EXCERPTED DATA Block Start

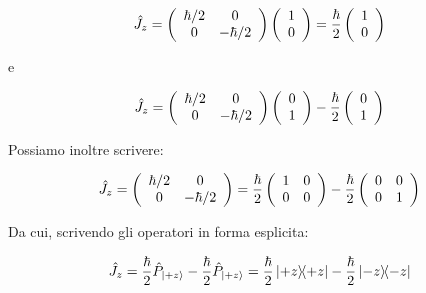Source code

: 	\begin{equation}
		\hat{J}_z = 
		\left( \begin{array}{c c}
				\hbar / 2 & 0 \\
				0 &  - \hbar / 2 \\ 
			\end{array}
		\right )
		\left( \begin{array}{c}
				1 \\
				0 \\
			\end{array}
		\right ) = \frac{\hbar}{2} \left( \begin{array}{c}
				1 \\
				0 \\
			\end{array}
		\right )
	\end{equation}

e

	\begin{equation}
		\hat{J}_z = 
		\left( \begin{array}{c c}
				\hbar / 2 & 0 \\
				0 &  - \hbar / 2 \\ 
			\end{array}
		\right )
		\left( \begin{array}{c}
				0 \\
				1 \\
			\end{array}
		\right ) -\frac{\hbar}{2} \left( \begin{array}{c}
				0 \\
				1 \\
			\end{array}
		\right ) 
	\end{equation}

Possiamo inoltre scrivere:

	\begin{equation}
		\hat{J}_z = 
		\left( \begin{array}{c c}
				\hbar / 2 & 0 \\
				0 &  - \hbar / 2 \\ 
			\end{array}
		\right ) =
		\frac{\hbar}{2}
		\left( \begin{array}{c c}
				1 & 0 \\
				0 & 0 \\ 
			\end{array}
		\right ) -
		\frac{\hbar}{2}
		\left( \begin{array}{c c}
				0 & 0 \\
				0 & 1 \\ 
			\end{array}
		\right )
	\end{equation}

Da cui, scrivendo gli operatori in forma esplicita:

	\begin{equation}
		\hat{J}_z = \frac{\hbar}{2} \hat{P}_{\ket{+z}} - \frac{\hbar}{2} \hat{P}_{\ket{+z}} = \frac{\hbar}{2} \ketbra{+z}{+z} - \frac{\hbar}{2} \ketbra{-z}{-z}
	\end{equation}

EXCERPTED DATA Block End

* _WHAT TO WORK ON_
Retype each entry exactly. No pictures.

* _TASK SOLUTION_
Source code

: 	\begin{equation}
		\hat{J}_z = 
		\left( \begin{array}{c c}
				\hbar / 2 & 0 \\
				0 &  - \hbar / 2 \\ 
			\end{array}
		\right )
		\left( \begin{array}{c}
				1 \\
				0 \\
			\end{array}
		\right ) = \frac{\hbar}{2} \left( \begin{array}{c}
				1 \\
				0 \\
			\end{array}
		\right )
	\end{equation}

e

	\begin{equation}
		\hat{J}_z = 
		\left( \begin{array}{c c}
				\hbar / 2 & 0 \\
				0 &  - \hbar / 2 \\ 
			\end{array}
		\right )
		\left( \begin{array}{c}
				0 \\
				1 \\
			\end{array}
		\right ) -\frac{\hbar}{2} \left( \begin{array}{c}
				0 \\
				1 \\
			\end{array}
		\right ) 
	\end{equation}

Possiamo inoltre scrivere:

	\begin{equation}
		\hat{J}_z = 
		\left( \begin{array}{c c}
				\hbar / 2 & 0 \\
				0 &  - \hbar / 2 \\ 
			\end{array}
		\right ) =
		\frac{\hbar}{2}
		\left( \begin{array}{c c}
				1 & 0 \\
				0 & 0 \\ 
			\end{array}
		\right ) -
		\frac{\hbar}{2}
		\left( \begin{array}{c c}
				0 & 0 \\
				0 & 1 \\ 
			\end{array}
		\right )
	\end{equation}

Da cui, scrivendo gli operatori in forma esplicita:

	\begin{equation}
		\hat{J}_z = \frac{\hbar}{2} \hat{P}_{\ket{+z}} - \frac{\hbar}{2} \hat{P}_{\ket{+z}} = \frac{\hbar}{2} \ketbra{+z}{+z} - \frac{\hbar}{2} \ketbra{-z}{-z}
	\end{equation}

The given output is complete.